Sinclair was frowning. “I don’t understand,” he said.

Quirke watched Phoebe. “How were they dressed?” he asked.

“One of them had on a black blazer, the other was wearing—I don’t know—something pale, a linen suit, or jacket.”

“And Tanya Somers was there, with one of them?”

“Yes.”

The room had grown very quiet. Distantly in the city an Angelus bell was dully tolling.

“There was only one of them,” Quirke said. “They pretended they were two, but there was only the one.”

“But why?” Phoebe said. “They would have had to switch clothes. And Tanya Somers would have had to go along with the pretense.”

Quirke stood up. “One of them needed to be somewhere else,” he said. “That was the reason for the trick. That’s why you, and whoever else was at the party that knew them, would be their alibi. There was only one twin, masquerading as two.”

He walked to the mantelpiece and took another cigarette from the silver box and lit it, and drew the smoke deep into his lungs. Phoebe and Sinclair sat and watched him.
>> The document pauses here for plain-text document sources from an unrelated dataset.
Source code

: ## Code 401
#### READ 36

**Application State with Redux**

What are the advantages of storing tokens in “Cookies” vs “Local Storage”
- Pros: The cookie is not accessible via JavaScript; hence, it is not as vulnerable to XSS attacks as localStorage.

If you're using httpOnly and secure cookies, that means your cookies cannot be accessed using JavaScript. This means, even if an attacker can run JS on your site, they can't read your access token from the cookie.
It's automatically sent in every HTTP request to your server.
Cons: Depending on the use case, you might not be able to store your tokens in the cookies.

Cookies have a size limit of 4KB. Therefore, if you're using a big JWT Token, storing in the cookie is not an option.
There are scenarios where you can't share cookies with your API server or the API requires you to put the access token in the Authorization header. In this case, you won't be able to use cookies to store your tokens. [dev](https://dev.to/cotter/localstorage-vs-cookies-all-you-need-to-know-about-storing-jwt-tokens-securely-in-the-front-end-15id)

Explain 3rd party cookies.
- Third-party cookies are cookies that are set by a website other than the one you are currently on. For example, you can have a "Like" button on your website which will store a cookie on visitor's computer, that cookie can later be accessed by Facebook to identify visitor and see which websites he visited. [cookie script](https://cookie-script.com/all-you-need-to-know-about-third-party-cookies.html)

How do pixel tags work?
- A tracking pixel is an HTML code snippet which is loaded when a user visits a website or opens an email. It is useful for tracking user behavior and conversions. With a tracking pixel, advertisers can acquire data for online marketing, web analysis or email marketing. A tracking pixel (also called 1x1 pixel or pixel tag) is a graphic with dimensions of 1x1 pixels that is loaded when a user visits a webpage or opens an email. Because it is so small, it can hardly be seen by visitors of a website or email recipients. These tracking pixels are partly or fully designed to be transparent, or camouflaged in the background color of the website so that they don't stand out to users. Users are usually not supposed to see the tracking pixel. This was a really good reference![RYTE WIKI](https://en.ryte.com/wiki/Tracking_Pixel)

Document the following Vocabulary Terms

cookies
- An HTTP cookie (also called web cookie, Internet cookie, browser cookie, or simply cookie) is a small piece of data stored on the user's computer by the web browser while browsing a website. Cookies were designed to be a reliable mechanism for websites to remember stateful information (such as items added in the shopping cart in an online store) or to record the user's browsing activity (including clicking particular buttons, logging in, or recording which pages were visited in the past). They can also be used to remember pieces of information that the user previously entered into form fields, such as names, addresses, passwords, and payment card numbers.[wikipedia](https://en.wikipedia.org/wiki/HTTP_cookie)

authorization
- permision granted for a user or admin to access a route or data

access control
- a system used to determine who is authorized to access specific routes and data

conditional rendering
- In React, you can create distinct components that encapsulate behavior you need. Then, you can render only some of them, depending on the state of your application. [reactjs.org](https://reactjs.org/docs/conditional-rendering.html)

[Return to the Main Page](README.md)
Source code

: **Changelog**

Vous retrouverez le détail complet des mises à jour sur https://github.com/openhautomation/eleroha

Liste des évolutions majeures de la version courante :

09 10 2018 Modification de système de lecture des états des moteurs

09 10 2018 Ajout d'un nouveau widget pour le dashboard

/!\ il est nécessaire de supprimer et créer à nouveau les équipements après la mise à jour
“I still don’t see it,” Sinclair said.

Quirke turned, and stood with his back to the fireplace, wreathed in cigarette smoke that gave him for a moment the look of a magician about to make himself disappear. “Phoebe said it. That night, the night of the party, was the night Jack Clancy died. The night he was murdered.”

*   *   *

 

The lights shining down from the big windows on the ground floor seemed to darken the twilight beyond their reach, and in the front garden, behind the railings, shadows congregated among the flowerbeds and under the boughs of the big beech reaching towards the house like tentacles from the road. At the gate Quirke hesitated. What would he say to the twins if they were there? What would he say to Mona Delahaye? Should he not have called Hackett, and told him Phoebe’s story of the signet ring?